Recently, I faced a really bad situation (which could have been much worse) – my WordPress backups stopped without any notice.
I have been using an UpdraftPlus Backups plugin, and it was all fine until it stopped. Since I did not know the reason (and there were no evident signs of any abnormalities, broken plugins or scripts), I decided to switch to running native cron jobs.
My only guess now is that UpdraftPlus stopped working due to me making several performance and security adjustments on Cloudflare account.
As you might know, WordPress requires visitors to the website to run cron tasks, but this can be blocked by Cloudflare’s Bot Fight Mode.
So, to avoid being blocked, you can set up a cron job on your server instead of making an HTTP request.
This is how I did that:
Disable WP cron and Alternate cron
/* Add any custom values between this line and the "stop editing" line. */ define('ALTERNATE_WP_CRON', false); define('DISABLE_WP_CRON', true);
Set up cron jobs on your server
I run a Digital Ocean server, coupled with Forge. Initially, I was getting an error when trying to edit cron:
crontab –e –e: No such file or directory
So I ran the following command and was able to edit my cron jobs:
sudo apt install cron [sudo] password for forge: Reading package lists... Done Building dependency tree Reading state information... Done cron is already the newest version (3.0pl1-136ubuntu1). 0 upgraded, 0 newly installed, 0 to remove and 149 not upgraded. crontab -e no crontab for forge - using an empty one Select an editor. To change later, run 'select-editor'. 1. /bin/nano <---- easiest 2. /usr/bin/vim.basic 3. /usr/bin/mcedit 4. /usr/bin/vim.tiny 5. /bin/ed Choose 1-5 : 1 crontab: installing new crontab
Now comes the most important part: You need to run a WordPress cron from a WordPress Command Line Interface (WP-CLI). This is how it’s done:
GNU nano 4.8 # Edit this file to introduce tasks to be run by cron. # # Each task to run has to be defined through a single line # indicating with different fields when the task will be run # and what command to run for the task # # To define the time you can provide concrete values for # minute (m), hour (h), day of month (dom), month (mon), # and day of week (dow) or use '*' in these fields (for 'any'). # # Notice that tasks will be started based on the cron's system # daemon's notion of time and timezones. # # Output of the crontab jobs (including errors) is sent through # email to the user the crontab file belongs to (unless redirected). # # For example, you can run a backup of all your user accounts # at 5 a.m every week with: # 0 5 * * 1 tar -zcf /var/backups/home.tgz /home/ # # For more information see the manual pages of crontab(5) and cron(8) # # m h dom mon dow command */15 * * * * cd /home/forge/yoursite.com/public; /usr/local/bin/wp cron event run --due-now >/dev/null 2>&1
*/15 specifies that wp-cron.php will be run every 15 minutes.

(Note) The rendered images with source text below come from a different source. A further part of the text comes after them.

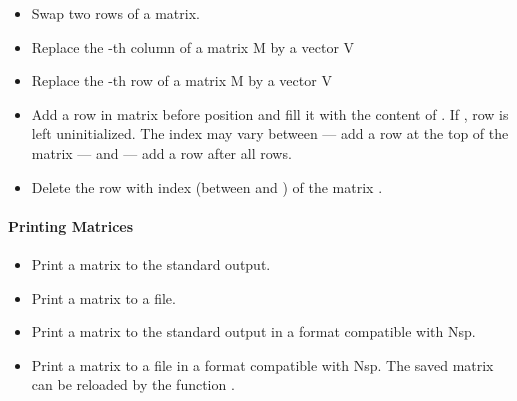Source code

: \begin{itemize}
\item {}
  \sshortdescribe Swap two rows of a matrix.  

\item {}
  \sshortdescribe Replace the -th column of a matrix M by a vector V 

\item {}
  \sshortdescribe Replace the -th row of a matrix M by a vector V  

\item {}
  \sshortdescribe Add a row in matrix  before position  and fill
  it with the content of . If , row  is left
  uninitialized. The index  may vary between  --- add a row at the
  top of the matrix --- and  --- add a row after all rows.

\item {}
  \sshortdescribe Delete the row with index  (between  and
  ) of the matrix .

\end{itemize}

\paragraph{Printing Matrices}

\begin{itemize}
\item {}
  \sshortdescribe Print a matrix to the standard output.  

\item {}
  \sshortdescribe Print a matrix to a file.

\item {}
  \sshortdescribe Print a matrix to the standard output in a format
  compatible with Nsp.  

\item {}
  \sshortdescribe Print a matrix to a file in a format compatible with Nsp. The
  saved matrix can be reloaded by the function
  .
\end{itemize}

You should not use any http calls as they can be easily blocked but your Cloudflare
*/15 * * * * curl https://yoursite.com/wp-cron.php > /dev/null 2>&1
Here are some more examples of how to use cron’s scheduling:
* * * * *– Cron job runs every minute.
20 * * * *– Run the job 20 minutes after every hour.
0,15,30,45 * * * *– Run cron job every 15 minutes.
*/15 * * * *– Run the command every 15 minutes.
0 4 * * *– Run the command every day at 4:00 AM.
0 4 * * 2-4– Run the command every Tuesday, Wednesday, and Thursday at 4:00 AM.
20,40 */8 * 7-12 *– Run the command on the 20th and 40th minute of every 8th hour every day of the last 6 months of the year.
I found that every 15 minutes is enough for my backup job to be completed. Opposed to many people telling you have to run your
wp-cron.php every minute, I do not find it necessary.
What is >/dev/null 2>&1?
This is the way to execute a program quietly, without any emails, and hide all its output.